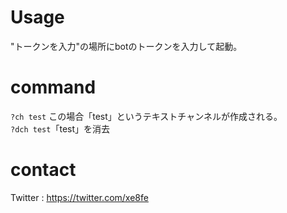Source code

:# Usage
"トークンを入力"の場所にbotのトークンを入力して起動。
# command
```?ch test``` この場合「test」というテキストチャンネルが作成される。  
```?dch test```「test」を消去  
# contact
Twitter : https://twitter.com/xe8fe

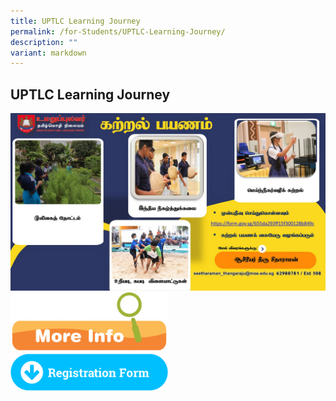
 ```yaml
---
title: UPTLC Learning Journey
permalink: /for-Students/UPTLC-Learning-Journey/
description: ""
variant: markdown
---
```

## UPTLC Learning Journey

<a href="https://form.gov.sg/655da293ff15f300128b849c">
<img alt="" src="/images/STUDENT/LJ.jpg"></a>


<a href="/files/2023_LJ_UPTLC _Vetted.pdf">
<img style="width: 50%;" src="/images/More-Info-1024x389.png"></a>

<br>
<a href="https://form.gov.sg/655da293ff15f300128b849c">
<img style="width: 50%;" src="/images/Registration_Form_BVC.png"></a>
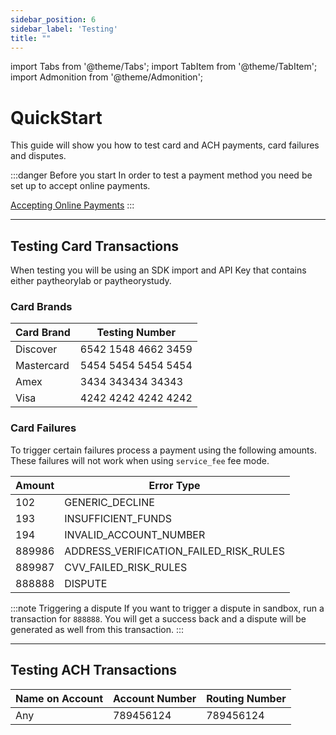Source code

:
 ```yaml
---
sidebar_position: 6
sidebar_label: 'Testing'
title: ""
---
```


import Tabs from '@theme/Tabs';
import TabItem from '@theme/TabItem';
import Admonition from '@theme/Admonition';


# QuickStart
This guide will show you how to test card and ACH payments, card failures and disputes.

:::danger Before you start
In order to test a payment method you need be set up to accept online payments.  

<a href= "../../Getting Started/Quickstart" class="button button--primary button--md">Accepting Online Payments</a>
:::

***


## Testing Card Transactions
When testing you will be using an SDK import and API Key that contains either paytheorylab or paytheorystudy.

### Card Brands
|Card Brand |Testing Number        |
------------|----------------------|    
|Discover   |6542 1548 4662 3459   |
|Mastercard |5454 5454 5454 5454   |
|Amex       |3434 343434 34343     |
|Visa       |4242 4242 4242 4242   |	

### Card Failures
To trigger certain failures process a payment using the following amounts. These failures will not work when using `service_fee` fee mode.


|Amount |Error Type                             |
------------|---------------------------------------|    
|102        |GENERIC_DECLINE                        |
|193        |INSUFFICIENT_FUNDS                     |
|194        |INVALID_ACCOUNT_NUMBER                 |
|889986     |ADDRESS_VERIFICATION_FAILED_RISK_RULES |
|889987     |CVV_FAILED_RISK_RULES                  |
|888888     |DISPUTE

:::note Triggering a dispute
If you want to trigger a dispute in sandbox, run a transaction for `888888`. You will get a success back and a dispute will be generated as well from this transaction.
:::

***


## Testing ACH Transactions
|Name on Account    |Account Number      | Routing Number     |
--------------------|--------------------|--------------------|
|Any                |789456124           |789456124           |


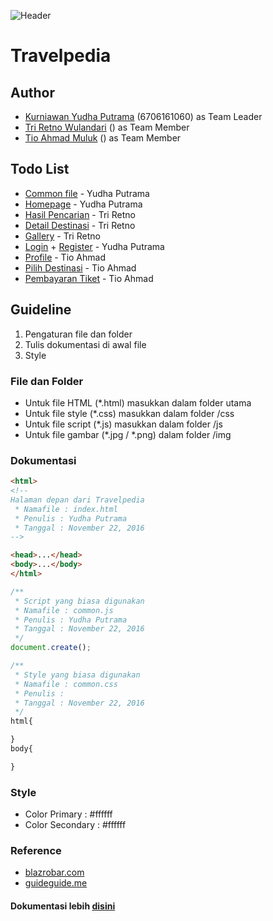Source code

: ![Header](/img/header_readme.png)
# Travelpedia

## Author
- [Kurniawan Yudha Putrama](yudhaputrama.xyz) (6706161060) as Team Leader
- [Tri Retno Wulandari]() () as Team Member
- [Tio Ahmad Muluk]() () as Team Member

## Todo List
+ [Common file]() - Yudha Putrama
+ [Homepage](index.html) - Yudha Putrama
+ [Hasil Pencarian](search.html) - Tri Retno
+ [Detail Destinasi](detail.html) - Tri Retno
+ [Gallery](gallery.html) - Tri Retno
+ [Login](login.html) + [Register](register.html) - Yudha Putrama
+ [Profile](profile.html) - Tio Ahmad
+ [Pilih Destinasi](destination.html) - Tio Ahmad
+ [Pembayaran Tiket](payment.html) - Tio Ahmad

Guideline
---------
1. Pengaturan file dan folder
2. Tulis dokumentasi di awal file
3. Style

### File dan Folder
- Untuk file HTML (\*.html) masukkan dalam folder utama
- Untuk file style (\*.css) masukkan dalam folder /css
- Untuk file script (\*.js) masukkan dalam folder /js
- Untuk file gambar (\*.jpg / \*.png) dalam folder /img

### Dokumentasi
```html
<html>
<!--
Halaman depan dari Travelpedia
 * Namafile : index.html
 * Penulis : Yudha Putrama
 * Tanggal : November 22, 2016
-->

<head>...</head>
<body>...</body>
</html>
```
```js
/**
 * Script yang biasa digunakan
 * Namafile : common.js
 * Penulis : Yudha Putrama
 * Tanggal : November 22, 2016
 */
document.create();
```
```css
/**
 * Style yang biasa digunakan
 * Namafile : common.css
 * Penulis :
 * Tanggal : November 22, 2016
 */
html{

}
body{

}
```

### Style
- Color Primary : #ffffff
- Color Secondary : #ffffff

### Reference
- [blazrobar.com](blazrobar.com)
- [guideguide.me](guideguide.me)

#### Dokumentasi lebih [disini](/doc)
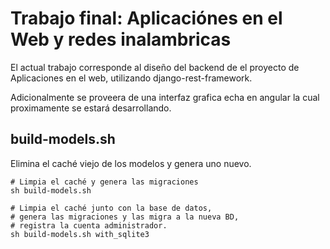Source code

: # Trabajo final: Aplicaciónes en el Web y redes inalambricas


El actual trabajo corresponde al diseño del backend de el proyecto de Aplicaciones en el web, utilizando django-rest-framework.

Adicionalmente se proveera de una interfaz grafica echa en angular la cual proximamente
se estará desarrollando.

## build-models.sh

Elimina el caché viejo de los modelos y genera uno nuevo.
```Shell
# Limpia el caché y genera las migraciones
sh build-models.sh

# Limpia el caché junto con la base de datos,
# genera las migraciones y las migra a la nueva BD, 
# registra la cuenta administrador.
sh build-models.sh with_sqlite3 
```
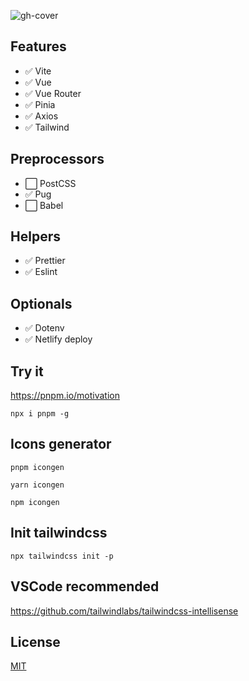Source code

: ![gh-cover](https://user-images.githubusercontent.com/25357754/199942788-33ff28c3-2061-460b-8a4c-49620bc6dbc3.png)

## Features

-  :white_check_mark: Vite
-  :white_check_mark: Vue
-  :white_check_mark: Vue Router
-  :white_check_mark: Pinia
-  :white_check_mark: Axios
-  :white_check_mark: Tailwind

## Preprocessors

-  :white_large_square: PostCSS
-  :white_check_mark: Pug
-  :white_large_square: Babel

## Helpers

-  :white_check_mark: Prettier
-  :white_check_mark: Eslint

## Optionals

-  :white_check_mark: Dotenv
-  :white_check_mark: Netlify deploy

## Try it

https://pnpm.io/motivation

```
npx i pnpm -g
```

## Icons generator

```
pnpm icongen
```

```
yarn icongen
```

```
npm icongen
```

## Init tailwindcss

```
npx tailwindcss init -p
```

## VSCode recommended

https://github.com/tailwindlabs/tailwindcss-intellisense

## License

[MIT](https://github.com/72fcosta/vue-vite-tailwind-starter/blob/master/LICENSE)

▶ WORK TO BE COMPLETED
Read through the data and copy every line where "models" shows up.

▶ ANSWER SPACE
## build-models.sh
sh build-models.sh
sh build-models.sh with_sqlite3 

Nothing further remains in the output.